> _Your assignment_: Which lines of the data contain the string "below"? Show each of them.

[Source texts of formatted documents]
[Start of Attachment]

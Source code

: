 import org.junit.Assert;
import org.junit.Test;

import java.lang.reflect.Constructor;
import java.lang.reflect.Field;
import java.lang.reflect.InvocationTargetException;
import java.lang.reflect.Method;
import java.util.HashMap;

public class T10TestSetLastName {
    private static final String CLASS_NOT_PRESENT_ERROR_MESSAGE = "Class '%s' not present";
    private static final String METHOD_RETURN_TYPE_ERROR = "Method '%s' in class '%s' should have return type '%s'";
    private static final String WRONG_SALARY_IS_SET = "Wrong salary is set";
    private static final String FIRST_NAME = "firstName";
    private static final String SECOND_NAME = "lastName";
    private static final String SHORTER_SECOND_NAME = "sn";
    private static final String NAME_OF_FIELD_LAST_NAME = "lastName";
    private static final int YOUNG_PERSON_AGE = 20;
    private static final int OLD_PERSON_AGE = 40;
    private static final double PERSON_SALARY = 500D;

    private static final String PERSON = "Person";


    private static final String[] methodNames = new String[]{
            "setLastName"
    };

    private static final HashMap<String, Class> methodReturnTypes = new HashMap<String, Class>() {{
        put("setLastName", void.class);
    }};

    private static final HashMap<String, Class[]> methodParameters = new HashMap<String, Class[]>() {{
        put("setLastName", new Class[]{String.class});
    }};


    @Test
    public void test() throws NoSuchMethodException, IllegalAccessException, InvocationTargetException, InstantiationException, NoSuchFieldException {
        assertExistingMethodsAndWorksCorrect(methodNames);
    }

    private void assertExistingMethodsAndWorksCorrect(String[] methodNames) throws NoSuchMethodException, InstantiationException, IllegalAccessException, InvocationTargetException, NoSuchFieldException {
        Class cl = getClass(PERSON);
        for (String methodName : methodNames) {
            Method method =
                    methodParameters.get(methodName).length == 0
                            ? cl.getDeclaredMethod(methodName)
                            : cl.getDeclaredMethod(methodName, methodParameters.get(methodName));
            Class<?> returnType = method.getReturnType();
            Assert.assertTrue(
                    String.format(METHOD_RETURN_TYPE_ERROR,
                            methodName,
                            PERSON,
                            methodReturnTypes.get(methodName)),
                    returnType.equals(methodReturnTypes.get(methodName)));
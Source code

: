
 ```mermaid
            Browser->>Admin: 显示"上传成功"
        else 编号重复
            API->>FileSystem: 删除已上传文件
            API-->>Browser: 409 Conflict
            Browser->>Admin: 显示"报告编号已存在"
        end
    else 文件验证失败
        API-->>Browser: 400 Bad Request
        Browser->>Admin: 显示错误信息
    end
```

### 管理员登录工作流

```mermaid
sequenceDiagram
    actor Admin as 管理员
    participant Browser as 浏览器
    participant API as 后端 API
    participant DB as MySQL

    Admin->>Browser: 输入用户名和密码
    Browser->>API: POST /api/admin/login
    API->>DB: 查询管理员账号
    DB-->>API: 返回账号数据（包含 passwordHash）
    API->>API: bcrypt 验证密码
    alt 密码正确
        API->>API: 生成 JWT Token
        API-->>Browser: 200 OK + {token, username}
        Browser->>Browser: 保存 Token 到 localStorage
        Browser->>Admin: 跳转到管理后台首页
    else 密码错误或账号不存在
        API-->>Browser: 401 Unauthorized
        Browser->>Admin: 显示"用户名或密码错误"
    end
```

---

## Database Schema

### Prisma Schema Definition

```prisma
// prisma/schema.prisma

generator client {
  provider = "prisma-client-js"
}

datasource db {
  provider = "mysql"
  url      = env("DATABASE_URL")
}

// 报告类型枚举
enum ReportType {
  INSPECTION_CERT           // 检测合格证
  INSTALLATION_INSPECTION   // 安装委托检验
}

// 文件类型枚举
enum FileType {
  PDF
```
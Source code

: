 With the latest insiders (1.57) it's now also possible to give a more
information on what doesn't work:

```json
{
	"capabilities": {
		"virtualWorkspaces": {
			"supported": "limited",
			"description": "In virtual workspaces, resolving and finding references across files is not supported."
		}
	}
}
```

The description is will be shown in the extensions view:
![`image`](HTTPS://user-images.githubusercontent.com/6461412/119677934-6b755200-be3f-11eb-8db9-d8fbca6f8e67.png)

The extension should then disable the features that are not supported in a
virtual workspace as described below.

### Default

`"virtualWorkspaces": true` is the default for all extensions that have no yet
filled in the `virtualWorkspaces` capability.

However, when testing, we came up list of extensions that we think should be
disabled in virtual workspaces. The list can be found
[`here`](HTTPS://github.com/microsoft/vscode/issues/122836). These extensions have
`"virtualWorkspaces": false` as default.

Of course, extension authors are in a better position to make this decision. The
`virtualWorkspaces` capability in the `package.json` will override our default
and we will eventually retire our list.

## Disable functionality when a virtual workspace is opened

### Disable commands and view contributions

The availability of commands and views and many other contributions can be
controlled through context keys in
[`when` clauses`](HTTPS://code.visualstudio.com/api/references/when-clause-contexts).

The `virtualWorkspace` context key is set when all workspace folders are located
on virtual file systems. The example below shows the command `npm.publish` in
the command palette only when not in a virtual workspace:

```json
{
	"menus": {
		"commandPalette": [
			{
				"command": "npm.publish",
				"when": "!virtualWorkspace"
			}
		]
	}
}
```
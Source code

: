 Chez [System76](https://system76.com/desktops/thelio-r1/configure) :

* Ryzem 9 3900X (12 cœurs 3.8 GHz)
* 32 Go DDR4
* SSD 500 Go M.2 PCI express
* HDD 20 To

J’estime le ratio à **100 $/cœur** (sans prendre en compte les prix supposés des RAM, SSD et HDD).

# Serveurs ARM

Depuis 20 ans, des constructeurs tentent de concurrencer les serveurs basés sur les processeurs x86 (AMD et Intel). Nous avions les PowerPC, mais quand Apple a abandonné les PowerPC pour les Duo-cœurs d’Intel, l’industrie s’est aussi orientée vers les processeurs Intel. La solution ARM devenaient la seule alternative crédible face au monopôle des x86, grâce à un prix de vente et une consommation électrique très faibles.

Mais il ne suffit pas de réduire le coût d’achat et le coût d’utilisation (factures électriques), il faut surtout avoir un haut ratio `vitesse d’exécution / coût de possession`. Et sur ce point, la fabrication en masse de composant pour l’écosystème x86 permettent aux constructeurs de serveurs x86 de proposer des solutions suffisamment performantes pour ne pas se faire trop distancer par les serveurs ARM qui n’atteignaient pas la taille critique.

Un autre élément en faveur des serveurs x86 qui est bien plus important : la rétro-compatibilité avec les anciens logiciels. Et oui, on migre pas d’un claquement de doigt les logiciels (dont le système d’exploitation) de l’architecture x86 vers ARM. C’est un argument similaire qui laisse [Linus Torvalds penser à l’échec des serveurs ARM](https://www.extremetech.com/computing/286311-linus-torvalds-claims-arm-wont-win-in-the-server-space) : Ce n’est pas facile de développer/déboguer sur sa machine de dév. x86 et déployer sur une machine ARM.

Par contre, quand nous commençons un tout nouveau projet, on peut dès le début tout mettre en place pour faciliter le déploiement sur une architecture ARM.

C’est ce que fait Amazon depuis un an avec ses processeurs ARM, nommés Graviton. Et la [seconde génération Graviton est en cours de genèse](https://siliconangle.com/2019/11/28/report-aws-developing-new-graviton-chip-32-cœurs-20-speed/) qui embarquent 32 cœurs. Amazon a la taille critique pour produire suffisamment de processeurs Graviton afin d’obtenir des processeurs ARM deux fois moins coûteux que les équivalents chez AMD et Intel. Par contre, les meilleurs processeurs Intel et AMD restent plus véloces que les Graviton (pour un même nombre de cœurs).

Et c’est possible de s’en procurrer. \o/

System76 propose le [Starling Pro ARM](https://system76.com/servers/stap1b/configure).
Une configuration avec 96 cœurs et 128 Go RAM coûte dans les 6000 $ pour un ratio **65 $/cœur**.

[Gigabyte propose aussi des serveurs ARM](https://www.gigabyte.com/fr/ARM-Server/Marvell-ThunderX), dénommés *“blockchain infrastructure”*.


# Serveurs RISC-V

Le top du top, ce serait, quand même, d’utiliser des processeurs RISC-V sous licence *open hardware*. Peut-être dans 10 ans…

[End of Attachment]

> _Task answer_:
virtual workspace as described below.
on virtual file systems. The example below shows the command `npm.publish` in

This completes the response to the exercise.